Work to complete => Keep the images out while you set down the data exactly.
━━ Study material
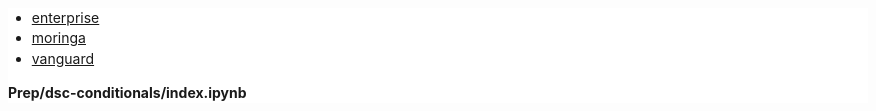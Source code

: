 * [enterprise](https://app.fisenterprise.saturnenterprise.io/dash/resources?workspacePath=notebooks%2Fworkspace%2Fflatiron-curriculum%2FPrep%2Fdsc-conditionals-lab%2Findex.ipynb&apply=true&recipe=%7B%0A++%22name%22%3A+%22ds-course-prep%22%2C%0A++%22image%22%3A+%7B%0A++++%22name%22%3A+%22flatiron-school%22%2C%0A++++%22version%22%3A+%222023.06.20%22%2C%0A++++%22owner%22%3A+%22production%22%0A++%7D%2C%0A++%22description%22%3A+%22%22%2C%0A++%22environment_variables%22%3A+%7B%22TF_CPP_MIN_LOG_LEVEL%22%3A+%223%22%7D%2C%0A++%22working_directory%22%3A+%22%2Fhome%2Fjovyan%2Fworkspace%22%2C%0A++%22start_script%22%3A+%22mkdir+-p+%2Fhome%2Fjovyan%2Fflatiron-curriculum-clone%5Cnmkdir+-p+%2Fhome%2Fjovyan%2Fworkspace%2Fflatiron-curriculum%5Cnaws+s3+sync+s3%3A%2F%2Fflatiron-curriculum%2FPrep+%2Fhome%2Fjovyan%2Fflatiron-curriculum-clone%2FPrep+--no-sign-request%5Cncp+-rn+%2Fhome%2Fjovyan%2Fflatiron-curriculum-clone%2F%2A+%2Fhome%2Fjovyan%2Fworkspace%2Fflatiron-curriculum%2F%5Cn%22%2C%0A++%22git_repositories%22%3A+%5B%5D%2C%0A++%22secrets%22%3A+%5B%5D%2C%0A++%22jupyter_server%22%3A+%7B%0A++++%22instance_type%22%3A+%22large%22%2C%0A++++%22disk_space%22%3A+%2210Gi%22%2C%0A++++%22auto_shutoff%22%3A+%221+hour%22%2C%0A++++%22start_ssh%22%3A+false%2C%0A++++%22use_spot_instance%22%3A+false%2C%0A++++%22start_dind%22%3A+false%2C%0A++++%22self_destruct%22%3A+false%2C%0A++++%22status%22%3A+%22running%22%2C%0A++++%22expose_app_port%22%3A+true%0A++%7D%2C%0A++%22visibility%22%3A+%22owner%22%2C%0A++%22schema_version%22%3A+%222022.08.01%22%0A%7D%0A)
* [moringa](https://app.moringa.saturnenterprise.io/dash/resources?workspacePath=notebooks%2Fworkspace%2Fflatiron-curriculum%2FPrep%2Fdsc-conditionals-lab%2Findex.ipynb&apply=true&recipe=%7B%0A++%22name%22%3A+%22ds-course-prep%22%2C%0A++%22image%22%3A+%7B%0A++++%22name%22%3A+%22flatiron-school%22%2C%0A++++%22version%22%3A+%222023.06.20%22%2C%0A++++%22owner%22%3A+%22production%22%0A++%7D%2C%0A++%22description%22%3A+%22%22%2C%0A++%22environment_variables%22%3A+%7B%22TF_CPP_MIN_LOG_LEVEL%22%3A+%223%22%7D%2C%0A++%22working_directory%22%3A+%22%2Fhome%2Fjovyan%2Fworkspace%22%2C%0A++%22start_script%22%3A+%22mkdir+-p+%2Fhome%2Fjovyan%2Fflatiron-curriculum-clone%5Cnmkdir+-p+%2Fhome%2Fjovyan%2Fworkspace%2Fflatiron-curriculum%5Cnaws+s3+sync+s3%3A%2F%2Fflatiron-curriculum%2FPrep+%2Fhome%2Fjovyan%2Fflatiron-curriculum-clone%2FPrep+--no-sign-request%5Cncp+-rn+%2Fhome%2Fjovyan%2Fflatiron-curriculum-clone%2F%2A+%2Fhome%2Fjovyan%2Fworkspace%2Fflatiron-curriculum%2F%5Cn%22%2C%0A++%22git_repositories%22%3A+%5B%5D%2C%0A++%22secrets%22%3A+%5B%5D%2C%0A++%22jupyter_server%22%3A+%7B%0A++++%22instance_type%22%3A+%22large%22%2C%0A++++%22disk_space%22%3A+%2210Gi%22%2C%0A++++%22auto_shutoff%22%3A+%221+hour%22%2C%0A++++%22start_ssh%22%3A+false%2C%0A++++%22use_spot_instance%22%3A+false%2C%0A++++%22start_dind%22%3A+false%2C%0A++++%22self_destruct%22%3A+false%2C%0A++++%22status%22%3A+%22running%22%2C%0A++++%22expose_app_port%22%3A+true%0A++%7D%2C%0A++%22visibility%22%3A+%22owner%22%2C%0A++%22schema_version%22%3A+%222022.08.01%22%0A%7D%0A)
* [vanguard](https://app.vanguarddigital.saturnenterprise.io/dash/resources?workspacePath=notebooks%2Fworkspace%2Fflatiron-curriculum%2FPrep%2Fdsc-conditionals-lab%2Findex.ipynb&apply=true&recipe=%7B%0A++%22name%22%3A+%22ds-course-prep%22%2C%0A++%22image%22%3A+%7B%0A++++%22name%22%3A+%22flatiron-school%22%2C%0A++++%22version%22%3A+%222023.06.20%22%2C%0A++++%22owner%22%3A+%22production%22%0A++%7D%2C%0A++%22description%22%3A+%22%22%2C%0A++%22environment_variables%22%3A+%7B%22TF_CPP_MIN_LOG_LEVEL%22%3A+%223%22%7D%2C%0A++%22working_directory%22%3A+%22%2Fhome%2Fjovyan%2Fworkspace%22%2C%0A++%22start_script%22%3A+%22mkdir+-p+%2Fhome%2Fjovyan%2Fflatiron-curriculum-clone%5Cnmkdir+-p+%2Fhome%2Fjovyan%2Fworkspace%2Fflatiron-curriculum%5Cnaws+s3+sync+s3%3A%2F%2Fflatiron-curriculum%2FPrep+%2Fhome%2Fjovyan%2Fflatiron-curriculum-clone%2FPrep+--no-sign-request%5Cncp+-rn+%2Fhome%2Fjovyan%2Fflatiron-curriculum-clone%2F%2A+%2Fhome%2Fjovyan%2Fworkspace%2Fflatiron-curriculum%2F%5Cn%22%2C%0A++%22git_repositories%22%3A+%5B%5D%2C%0A++%22secrets%22%3A+%5B%5D%2C%0A++%22jupyter_server%22%3A+%7B%0A++++%22instance_type%22%3A+%22large%22%2C%0A++++%22disk_space%22%3A+%2210Gi%22%2C%0A++++%22auto_shutoff%22%3A+%221+hour%22%2C%0A++++%22start_ssh%22%3A+false%2C%0A++++%22use_spot_instance%22%3A+false%2C%0A++++%22start_dind%22%3A+false%2C%0A++++%22self_destruct%22%3A+false%2C%0A++++%22status%22%3A+%22running%22%2C%0A++++%22expose_app_port%22%3A+true%0A++%7D%2C%0A++%22visibility%22%3A+%22owner%22%2C%0A++%22schema_version%22%3A+%222022.08.01%22%0A%7D%0A)

__Prep/dsc-conditionals/index.ipynb__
━━━━
Answer for the task =>
Source code

: * [enterprise](https://app.fisenterprise.saturnenterprise.io/dash/resources?workspacePath=notebooks%2Fworkspace%2Fflatiron-curriculum%2FPrep%2Fdsc-conditionals-lab%2Findex.ipynb&apply=true&recipe=%7B%0A++%22name%22%3A+%22ds-course-prep%22%2C%0A++%22image%22%3A+%7B%0A++++%22name%22%3A+%22flatiron-school%22%2C%0A++++%22version%22%3A+%222023.06.20%22%2C%0A++++%22owner%22%3A+%22production%22%0A++%7D%2C%0A++%22description%22%3A+%22%22%2C%0A++%22environment_variables%22%3A+%7B%22TF_CPP_MIN_LOG_LEVEL%22%3A+%223%22%7D%2C%0A++%22working_directory%22%3A+%22%2Fhome%2Fjovyan%2Fworkspace%22%2C%0A++%22start_script%22%3A+%22mkdir+-p+%2Fhome%2Fjovyan%2Fflatiron-curriculum-clone%5Cnmkdir+-p+%2Fhome%2Fjovyan%2Fworkspace%2Fflatiron-curriculum%5Cnaws+s3+sync+s3%3A%2F%2Fflatiron-curriculum%2FPrep+%2Fhome%2Fjovyan%2Fflatiron-curriculum-clone%2FPrep+--no-sign-request%5Cncp+-rn+%2Fhome%2Fjovyan%2Fflatiron-curriculum-clone%2F%2A+%2Fhome%2Fjovyan%2Fworkspace%2Fflatiron-curriculum%2F%5Cn%22%2C%0A++%22git_repositories%22%3A+%5B%5D%2C%0A++%22secrets%22%3A+%5B%5D%2C%0A++%22jupyter_server%22%3A+%7B%0A++++%22instance_type%22%3A+%22large%22%2C%0A++++%22disk_space%22%3A+%2210Gi%22%2C%0A++++%22auto_shutoff%22%3A+%221+hour%22%2C%0A++++%22start_ssh%22%3A+false%2C%0A++++%22use_spot_instance%22%3A+false%2C%0A++++%22start_dind%22%3A+false%2C%0A++++%22self_destruct%22%3A+false%2C%0A++++%22status%22%3A+%22running%22%2C%0A++++%22expose_app_port%22%3A+true%0A++%7D%2C%0A++%22visibility%22%3A+%22owner%22%2C%0A++%22schema_version%22%3A+%222022.08.01%22%0A%7D%0A)
* [moringa](https://app.moringa.saturnenterprise.io/dash/resources?workspacePath=notebooks%2Fworkspace%2Fflatiron-curriculum%2FPrep%2Fdsc-conditionals-lab%2Findex.ipynb&apply=true&recipe=%7B%0A++%22name%22%3A+%22ds-course-prep%22%2C%0A++%22image%22%3A+%7B%0A++++%22name%22%3A+%22flatiron-school%22%2C%0A++++%22version%22%3A+%222023.06.20%22%2C%0A++++%22owner%22%3A+%22production%22%0A++%7D%2C%0A++%22description%22%3A+%22%22%2C%0A++%22environment_variables%22%3A+%7B%22TF_CPP_MIN_LOG_LEVEL%22%3A+%223%22%7D%2C%0A++%22working_directory%22%3A+%22%2Fhome%2Fjovyan%2Fworkspace%22%2C%0A++%22start_script%22%3A+%22mkdir+-p+%2Fhome%2Fjovyan%2Fflatiron-curriculum-clone%5Cnmkdir+-p+%2Fhome%2Fjovyan%2Fworkspace%2Fflatiron-curriculum%5Cnaws+s3+sync+s3%3A%2F%2Fflatiron-curriculum%2FPrep+%2Fhome%2Fjovyan%2Fflatiron-curriculum-clone%2FPrep+--no-sign-request%5Cncp+-rn+%2Fhome%2Fjovyan%2Fflatiron-curriculum-clone%2F%2A+%2Fhome%2Fjovyan%2Fworkspace%2Fflatiron-curriculum%2F%5Cn%22%2C%0A++%22git_repositories%22%3A+%5B%5D%2C%0A++%22secrets%22%3A+%5B%5D%2C%0A++%22jupyter_server%22%3A+%7B%0A++++%22instance_type%22%3A+%22large%22%2C%0A++++%22disk_space%22%3A+%2210Gi%22%2C%0A++++%22auto_shutoff%22%3A+%221+hour%22%2C%0A++++%22start_ssh%22%3A+false%2C%0A++++%22use_spot_instance%22%3A+false%2C%0A++++%22start_dind%22%3A+false%2C%0A++++%22self_destruct%22%3A+false%2C%0A++++%22status%22%3A+%22running%22%2C%0A++++%22expose_app_port%22%3A+true%0A++%7D%2C%0A++%22visibility%22%3A+%22owner%22%2C%0A++%22schema_version%22%3A+%222022.08.01%22%0A%7D%0A)
* [vanguard](https://app.vanguarddigital.saturnenterprise.io/dash/resources?workspacePath=notebooks%2Fworkspace%2Fflatiron-curriculum%2FPrep%2Fdsc-conditionals-lab%2Findex.ipynb&apply=true&recipe=%7B%0A++%22name%22%3A+%22ds-course-prep%22%2C%0A++%22image%22%3A+%7B%0A++++%22name%22%3A+%22flatiron-school%22%2C%0A++++%22version%22%3A+%222023.06.20%22%2C%0A++++%22owner%22%3A+%22production%22%0A++%7D%2C%0A++%22description%22%3A+%22%22%2C%0A++%22environment_variables%22%3A+%7B%22TF_CPP_MIN_LOG_LEVEL%22%3A+%223%22%7D%2C%0A++%22working_directory%22%3A+%22%2Fhome%2Fjovyan%2Fworkspace%22%2C%0A++%22start_script%22%3A+%22mkdir+-p+%2Fhome%2Fjovyan%2Fflatiron-curriculum-clone%5Cnmkdir+-p+%2Fhome%2Fjovyan%2Fworkspace%2Fflatiron-curriculum%5Cnaws+s3+sync+s3%3A%2F%2Fflatiron-curriculum%2FPrep+%2Fhome%2Fjovyan%2Fflatiron-curriculum-clone%2FPrep+--no-sign-request%5Cncp+-rn+%2Fhome%2Fjovyan%2Fflatiron-curriculum-clone%2F%2A+%2Fhome%2Fjovyan%2Fworkspace%2Fflatiron-curriculum%2F%5Cn%22%2C%0A++%22git_repositories%22%3A+%5B%5D%2C%0A++%22secrets%22%3A+%5B%5D%2C%0A++%22jupyter_server%22%3A+%7B%0A++++%22instance_type%22%3A+%22large%22%2C%0A++++%22disk_space%22%3A+%2210Gi%22%2C%0A++++%22auto_shutoff%22%3A+%221+hour%22%2C%0A++++%22start_ssh%22%3A+false%2C%0A++++%22use_spot_instance%22%3A+false%2C%0A++++%22start_dind%22%3A+false%2C%0A++++%22self_destruct%22%3A+false%2C%0A++++%22status%22%3A+%22running%22%2C%0A++++%22expose_app_port%22%3A+true%0A++%7D%2C%0A++%22visibility%22%3A+%22owner%22%2C%0A++%22schema_version%22%3A+%222022.08.01%22%0A%7D%0A)

__Prep/dsc-conditionals/index.ipynb__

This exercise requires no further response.